• AIM OF THE TASK
Read the records below and report each line in which "obtain" occurs.

• DATA FOR THIS TASK
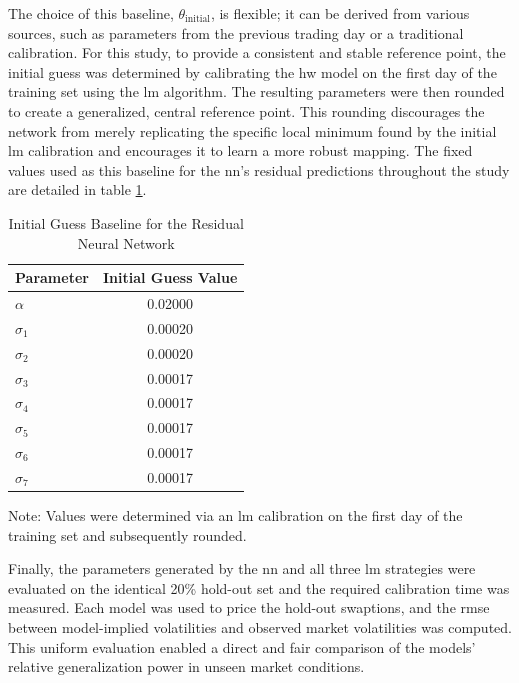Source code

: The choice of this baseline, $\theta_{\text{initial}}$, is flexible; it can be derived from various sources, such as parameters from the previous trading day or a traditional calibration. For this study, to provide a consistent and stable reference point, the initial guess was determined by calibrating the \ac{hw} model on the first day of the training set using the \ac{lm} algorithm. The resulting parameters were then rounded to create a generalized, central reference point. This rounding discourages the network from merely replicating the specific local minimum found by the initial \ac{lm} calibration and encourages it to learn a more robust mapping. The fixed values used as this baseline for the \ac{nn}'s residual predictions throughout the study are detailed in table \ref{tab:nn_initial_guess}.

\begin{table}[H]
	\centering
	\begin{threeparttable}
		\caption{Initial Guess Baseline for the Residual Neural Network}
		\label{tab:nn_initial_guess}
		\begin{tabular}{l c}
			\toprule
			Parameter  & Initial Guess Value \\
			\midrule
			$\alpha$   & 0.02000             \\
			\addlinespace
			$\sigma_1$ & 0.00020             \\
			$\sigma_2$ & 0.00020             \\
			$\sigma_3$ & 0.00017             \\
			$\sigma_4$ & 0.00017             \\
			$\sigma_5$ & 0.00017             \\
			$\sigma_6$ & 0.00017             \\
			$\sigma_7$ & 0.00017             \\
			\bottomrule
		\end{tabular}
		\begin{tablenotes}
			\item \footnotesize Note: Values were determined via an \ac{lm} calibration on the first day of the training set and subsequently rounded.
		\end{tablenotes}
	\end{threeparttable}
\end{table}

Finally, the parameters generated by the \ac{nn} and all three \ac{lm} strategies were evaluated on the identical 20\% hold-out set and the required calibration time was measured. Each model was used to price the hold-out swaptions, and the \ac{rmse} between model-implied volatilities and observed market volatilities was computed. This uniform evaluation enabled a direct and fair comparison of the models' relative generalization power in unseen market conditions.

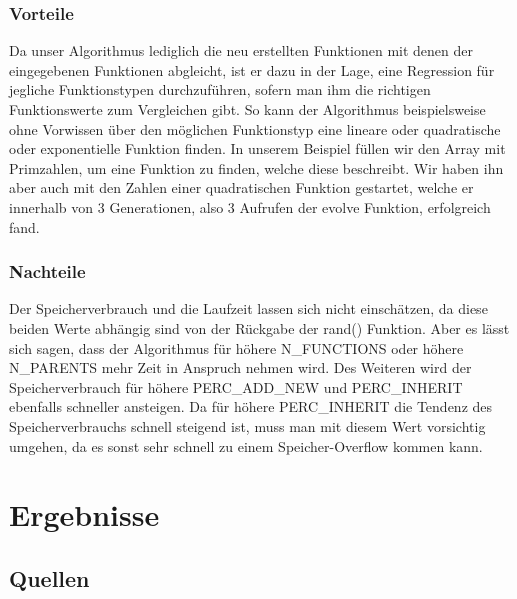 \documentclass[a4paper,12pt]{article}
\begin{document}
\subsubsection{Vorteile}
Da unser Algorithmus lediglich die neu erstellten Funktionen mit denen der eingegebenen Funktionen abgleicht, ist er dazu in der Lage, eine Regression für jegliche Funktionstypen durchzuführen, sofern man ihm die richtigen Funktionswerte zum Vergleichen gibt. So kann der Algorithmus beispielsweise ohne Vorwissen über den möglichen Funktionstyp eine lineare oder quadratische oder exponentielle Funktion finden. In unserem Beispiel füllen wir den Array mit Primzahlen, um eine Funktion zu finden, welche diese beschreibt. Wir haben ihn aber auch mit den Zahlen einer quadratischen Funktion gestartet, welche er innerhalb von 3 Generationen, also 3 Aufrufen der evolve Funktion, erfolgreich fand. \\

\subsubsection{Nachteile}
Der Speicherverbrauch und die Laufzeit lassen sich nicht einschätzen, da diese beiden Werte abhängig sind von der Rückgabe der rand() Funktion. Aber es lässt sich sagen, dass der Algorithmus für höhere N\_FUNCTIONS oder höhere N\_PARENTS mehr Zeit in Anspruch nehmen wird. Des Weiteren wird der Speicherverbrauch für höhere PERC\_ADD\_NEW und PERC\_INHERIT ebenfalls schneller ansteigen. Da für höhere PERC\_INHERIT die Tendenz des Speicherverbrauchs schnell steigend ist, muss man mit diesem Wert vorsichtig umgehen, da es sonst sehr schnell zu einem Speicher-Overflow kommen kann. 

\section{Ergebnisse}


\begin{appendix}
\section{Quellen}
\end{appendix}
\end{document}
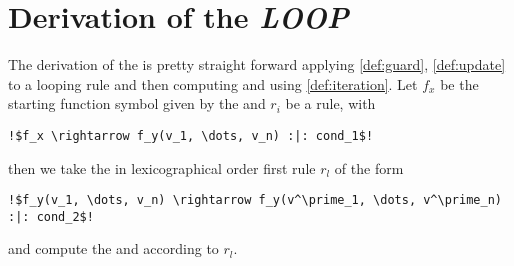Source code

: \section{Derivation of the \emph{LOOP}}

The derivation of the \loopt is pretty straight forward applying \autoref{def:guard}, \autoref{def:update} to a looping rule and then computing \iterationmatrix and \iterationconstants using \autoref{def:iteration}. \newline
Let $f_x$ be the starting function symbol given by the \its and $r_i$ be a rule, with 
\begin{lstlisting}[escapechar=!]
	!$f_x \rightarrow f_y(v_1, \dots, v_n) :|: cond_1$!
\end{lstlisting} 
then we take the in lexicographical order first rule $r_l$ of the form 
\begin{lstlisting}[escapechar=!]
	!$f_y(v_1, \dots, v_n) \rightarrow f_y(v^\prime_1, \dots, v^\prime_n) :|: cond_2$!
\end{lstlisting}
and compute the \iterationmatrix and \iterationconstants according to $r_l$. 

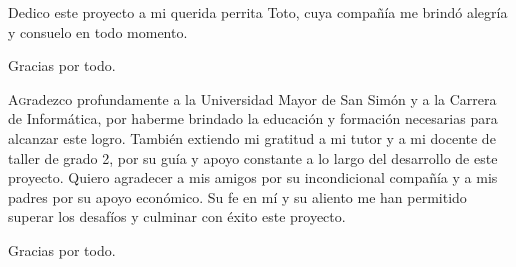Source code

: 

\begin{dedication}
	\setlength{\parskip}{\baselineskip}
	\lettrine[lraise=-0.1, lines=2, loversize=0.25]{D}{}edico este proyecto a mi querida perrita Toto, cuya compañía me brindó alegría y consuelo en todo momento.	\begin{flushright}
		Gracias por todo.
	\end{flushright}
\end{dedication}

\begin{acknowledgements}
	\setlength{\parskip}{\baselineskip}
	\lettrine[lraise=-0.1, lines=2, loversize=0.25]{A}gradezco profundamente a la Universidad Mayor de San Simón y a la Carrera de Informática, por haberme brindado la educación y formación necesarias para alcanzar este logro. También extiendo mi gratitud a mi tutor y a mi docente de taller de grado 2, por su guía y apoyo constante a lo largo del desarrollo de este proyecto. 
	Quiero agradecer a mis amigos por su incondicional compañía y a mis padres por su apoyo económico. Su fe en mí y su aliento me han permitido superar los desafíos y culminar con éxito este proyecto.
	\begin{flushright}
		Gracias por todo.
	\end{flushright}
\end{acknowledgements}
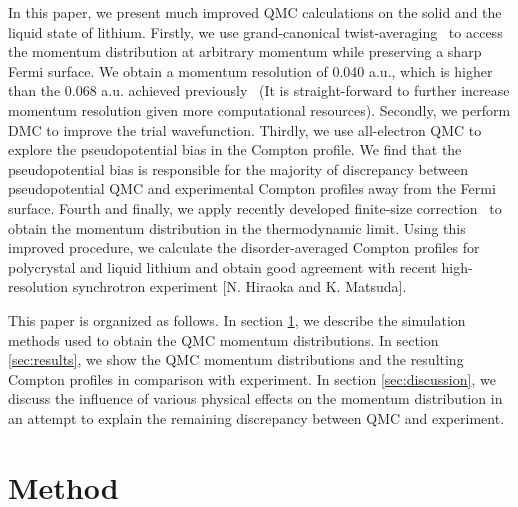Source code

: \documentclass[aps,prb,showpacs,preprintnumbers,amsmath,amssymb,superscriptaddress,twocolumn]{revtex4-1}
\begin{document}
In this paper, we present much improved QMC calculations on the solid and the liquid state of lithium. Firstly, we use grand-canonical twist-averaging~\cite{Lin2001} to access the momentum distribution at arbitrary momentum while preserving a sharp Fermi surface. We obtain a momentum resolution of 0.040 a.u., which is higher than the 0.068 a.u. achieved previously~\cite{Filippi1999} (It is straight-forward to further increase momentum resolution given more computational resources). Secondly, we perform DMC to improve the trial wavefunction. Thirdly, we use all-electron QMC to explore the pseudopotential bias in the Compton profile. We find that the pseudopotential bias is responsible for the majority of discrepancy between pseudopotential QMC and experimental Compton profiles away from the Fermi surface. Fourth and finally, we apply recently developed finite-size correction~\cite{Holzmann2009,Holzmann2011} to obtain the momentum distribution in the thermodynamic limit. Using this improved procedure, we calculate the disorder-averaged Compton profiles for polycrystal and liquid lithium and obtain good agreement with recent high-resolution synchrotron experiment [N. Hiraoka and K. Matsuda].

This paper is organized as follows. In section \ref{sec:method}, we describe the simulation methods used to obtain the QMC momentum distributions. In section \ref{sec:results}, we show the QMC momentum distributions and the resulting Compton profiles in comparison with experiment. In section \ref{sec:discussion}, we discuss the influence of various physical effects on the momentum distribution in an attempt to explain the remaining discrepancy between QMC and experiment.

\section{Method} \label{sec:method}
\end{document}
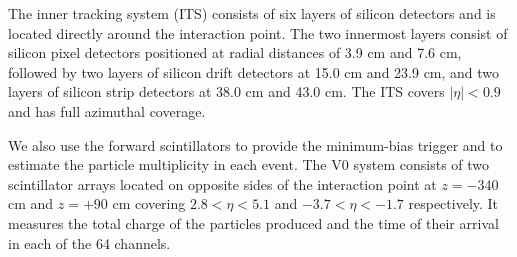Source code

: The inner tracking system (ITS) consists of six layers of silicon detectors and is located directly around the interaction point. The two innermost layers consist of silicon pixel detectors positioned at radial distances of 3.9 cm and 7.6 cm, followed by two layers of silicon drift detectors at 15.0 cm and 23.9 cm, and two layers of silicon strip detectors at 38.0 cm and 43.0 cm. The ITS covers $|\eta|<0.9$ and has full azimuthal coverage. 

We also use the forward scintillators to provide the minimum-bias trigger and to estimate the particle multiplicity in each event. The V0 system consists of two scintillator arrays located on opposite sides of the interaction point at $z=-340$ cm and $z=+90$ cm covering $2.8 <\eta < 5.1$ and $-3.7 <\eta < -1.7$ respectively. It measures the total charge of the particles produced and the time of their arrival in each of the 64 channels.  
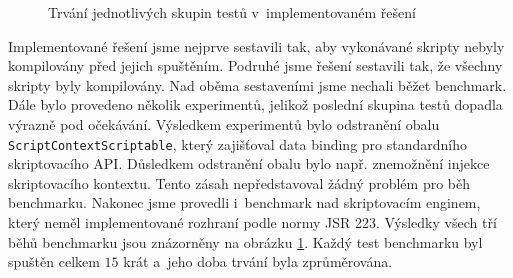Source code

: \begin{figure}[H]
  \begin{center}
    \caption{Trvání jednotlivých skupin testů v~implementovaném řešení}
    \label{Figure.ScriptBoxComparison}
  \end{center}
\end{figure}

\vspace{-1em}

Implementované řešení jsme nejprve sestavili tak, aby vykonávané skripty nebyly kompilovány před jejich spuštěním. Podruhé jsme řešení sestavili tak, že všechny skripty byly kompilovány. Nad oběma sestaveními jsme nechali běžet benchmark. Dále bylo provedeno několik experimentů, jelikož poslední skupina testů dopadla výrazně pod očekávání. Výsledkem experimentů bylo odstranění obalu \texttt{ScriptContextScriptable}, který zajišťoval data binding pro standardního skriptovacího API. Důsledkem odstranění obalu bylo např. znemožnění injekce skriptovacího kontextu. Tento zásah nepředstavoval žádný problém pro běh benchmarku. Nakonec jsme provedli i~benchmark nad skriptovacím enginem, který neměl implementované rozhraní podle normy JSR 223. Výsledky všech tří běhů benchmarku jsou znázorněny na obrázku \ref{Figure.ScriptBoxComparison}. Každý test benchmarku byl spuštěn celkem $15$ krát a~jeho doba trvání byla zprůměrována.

• WRITTEN REPLY
In this paper, we present much improved QMC calculations on the solid and the liquid state of lithium. Firstly, we use grand-canonical twist-averaging~\cite{Lin2001} to access the momentum distribution at arbitrary momentum while preserving a sharp Fermi surface. We obtain a momentum resolution of 0.040 a.u., which is higher than the 0.068 a.u. achieved previously~\cite{Filippi1999} (It is straight-forward to further increase momentum resolution given more computational resources). Secondly, we perform DMC to improve the trial wavefunction. Thirdly, we use all-electron QMC to explore the pseudopotential bias in the Compton profile. We find that the pseudopotential bias is responsible for the majority of discrepancy between pseudopotential QMC and experimental Compton profiles away from the Fermi surface. Fourth and finally, we apply recently developed finite-size correction~\cite{Holzmann2009,Holzmann2011} to obtain the momentum distribution in the thermodynamic limit. Using this improved procedure, we calculate the disorder-averaged Compton profiles for polycrystal and liquid lithium and obtain good agreement with recent high-resolution synchrotron experiment [N. Hiraoka and K. Matsuda].
This paper is organized as follows. In section \ref{sec:method}, we describe the simulation methods used to obtain the QMC momentum distributions. In section \ref{sec:results}, we show the QMC momentum distributions and the resulting Compton profiles in comparison with experiment. In section \ref{sec:discussion}, we discuss the influence of various physical effects on the momentum distribution in an attempt to explain the remaining discrepancy between QMC and experiment.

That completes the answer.